Stored data

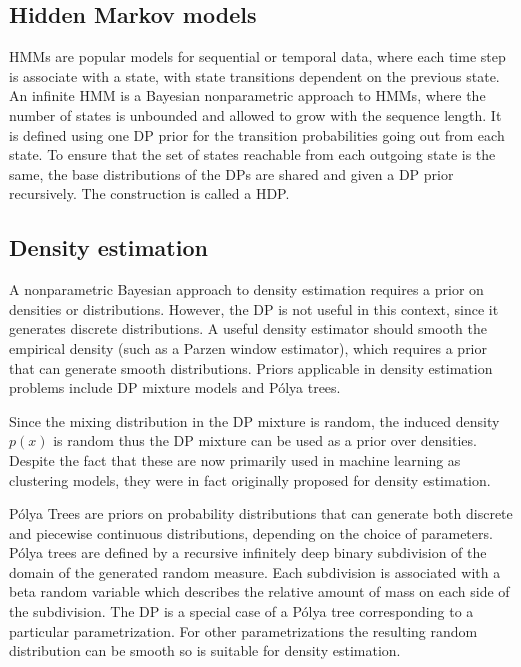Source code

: \subsection{Hidden Markov models}
\glspl{HMM} are popular models for sequential or temporal data, where each time step is associate with a state, with state transitions dependent on the previous state. An infinite \gls{HMM} is a Bayesian nonparametric approach to \glspl{HMM}, where the number of states is unbounded and allowed to grow with the sequence length. It is defined using one \gls{DP} prior for the transition probabilities going out from each state. To ensure that the set of states reachable from each outgoing state is the same, the base distributions of the \glspl{DP} are shared and given a \gls{DP} prior recursively. The construction is called a \gls{HDP}.

\subsection{Density estimation}
A nonparametric Bayesian approach to density estimation requires a prior on densities or distributions. However, the \gls{DP} is not useful in this context, since it generates discrete distributions. A useful density estimator should smooth the empirical density (such as a Parzen window estimator), which requires a prior that can generate smooth distributions. Priors applicable in density estimation problems include \gls{DP} mixture models and Pólya trees.

Since the mixing distribution in the \gls{DP} mixture is random, the induced density $p(x)$ is random thus the \gls{DP} mixture can be used as a prior over densities. Despite the fact that these are now primarily used in machine learning as clustering models, they were in fact originally proposed for density estimation.

Pólya Trees are priors on probability distributions that can generate both discrete and piecewise continuous distributions, depending on the choice of parameters. Pólya trees are defined by a recursive infinitely deep binary subdivision of the domain of the generated random measure. Each subdivision is associated with a beta random variable which describes the relative amount of mass on each side of the subdivision. The \gls{DP} is a special case of a Pólya tree corresponding to a particular parametrization. For other parametrizations the resulting random distribution can be smooth so is suitable for density estimation.

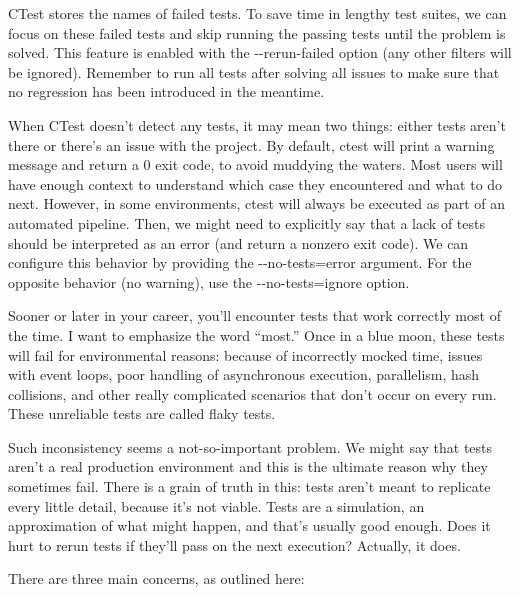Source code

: CTest stores the names of failed tests. To save time in lengthy test suites, we can focus on these failed tests and skip running the passing tests until the problem is solved. This feature is enabled with the -{}-rerun-failed option (any other filters will be ignored). Remember to run all tests after solving all issues to make sure that no regression has been introduced in the meantime.

When CTest doesn’t detect any tests, it may mean two things: either tests aren’t there or there’s an issue with the project. By default, ctest will print a warning message and return a 0 exit code, to avoid muddying the waters. Most users will have enough context to understand which case they encountered and what to do next. However, in some environments, ctest will always be executed as part of an automated pipeline. Then, we might need to explicitly say that a lack of tests should be interpreted as an error (and return a nonzero exit code). We can configure this behavior by providing the -{}-no-tests=error argument. For the opposite behavior (no warning), use the -{}-no-tests=ignore option.


Sooner or later in your career, you’ll encounter tests that work correctly most of the time. I want to emphasize the word “most.” Once in a blue moon, these tests will fail for environmental reasons: because of incorrectly mocked time, issues with event loops, poor handling of asynchronous execution, parallelism, hash collisions, and other really complicated scenarios that don’t occur on every run. These unreliable tests are called flaky tests.

Such inconsistency seems a not-so-important problem. We might say that tests aren’t a real production environment and this is the ultimate reason why they sometimes fail. There is a grain of truth in this: tests aren’t meant to replicate every little detail, because it’s not viable. Tests are a simulation, an approximation of what might happen, and that’s usually good enough. Does it hurt to rerun tests if they’ll pass on the next execution? Actually, it does.

There are three main concerns, as outlined here:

→ What is being asked:
Every entry above has to be repeated exactly, apart from its pictures.

→ Task solution:
Source code

: \subsection{Hidden Markov models}
\glspl{HMM} are popular models for sequential or temporal data, where each time step is associate with a state, with state transitions dependent on the previous state. An infinite \gls{HMM} is a Bayesian nonparametric approach to \glspl{HMM}, where the number of states is unbounded and allowed to grow with the sequence length. It is defined using one \gls{DP} prior for the transition probabilities going out from each state. To ensure that the set of states reachable from each outgoing state is the same, the base distributions of the \glspl{DP} are shared and given a \gls{DP} prior recursively. The construction is called a \gls{HDP}.

\subsection{Density estimation}
A nonparametric Bayesian approach to density estimation requires a prior on densities or distributions. However, the \gls{DP} is not useful in this context, since it generates discrete distributions. A useful density estimator should smooth the empirical density (such as a Parzen window estimator), which requires a prior that can generate smooth distributions. Priors applicable in density estimation problems include \gls{DP} mixture models and Pólya trees.

Since the mixing distribution in the \gls{DP} mixture is random, the induced density $p(x)$ is random thus the \gls{DP} mixture can be used as a prior over densities. Despite the fact that these are now primarily used in machine learning as clustering models, they were in fact originally proposed for density estimation.

Pólya Trees are priors on probability distributions that can generate both discrete and piecewise continuous distributions, depending on the choice of parameters. Pólya trees are defined by a recursive infinitely deep binary subdivision of the domain of the generated random measure. Each subdivision is associated with a beta random variable which describes the relative amount of mass on each side of the subdivision. The \gls{DP} is a special case of a Pólya tree corresponding to a particular parametrization. For other parametrizations the resulting random distribution can be smooth so is suitable for density estimation.

Source code

: CTest stores the names of failed tests. To save time in lengthy test suites, we can focus on these failed tests and skip running the passing tests until the problem is solved. This feature is enabled with the -{}-rerun-failed option (any other filters will be ignored). Remember to run all tests after solving all issues to make sure that no regression has been introduced in the meantime.

When CTest doesn’t detect any tests, it may mean two things: either tests aren’t there or there’s an issue with the project. By default, ctest will print a warning message and return a 0 exit code, to avoid muddying the waters. Most users will have enough context to understand which case they encountered and what to do next. However, in some environments, ctest will always be executed as part of an automated pipeline. Then, we might need to explicitly say that a lack of tests should be interpreted as an error (and return a nonzero exit code). We can configure this behavior by providing the -{}-no-tests=error argument. For the opposite behavior (no warning), use the -{}-no-tests=ignore option.


Sooner or later in your career, you’ll encounter tests that work correctly most of the time. I want to emphasize the word “most.” Once in a blue moon, these tests will fail for environmental reasons: because of incorrectly mocked time, issues with event loops, poor handling of asynchronous execution, parallelism, hash collisions, and other really complicated scenarios that don’t occur on every run. These unreliable tests are called flaky tests.

Such inconsistency seems a not-so-important problem. We might say that tests aren’t a real production environment and this is the ultimate reason why they sometimes fail. There is a grain of truth in this: tests aren’t meant to replicate every little detail, because it’s not viable. Tests are a simulation, an approximation of what might happen, and that’s usually good enough. Does it hurt to rerun tests if they’ll pass on the next execution? Actually, it does.

There are three main concerns, as outlined here:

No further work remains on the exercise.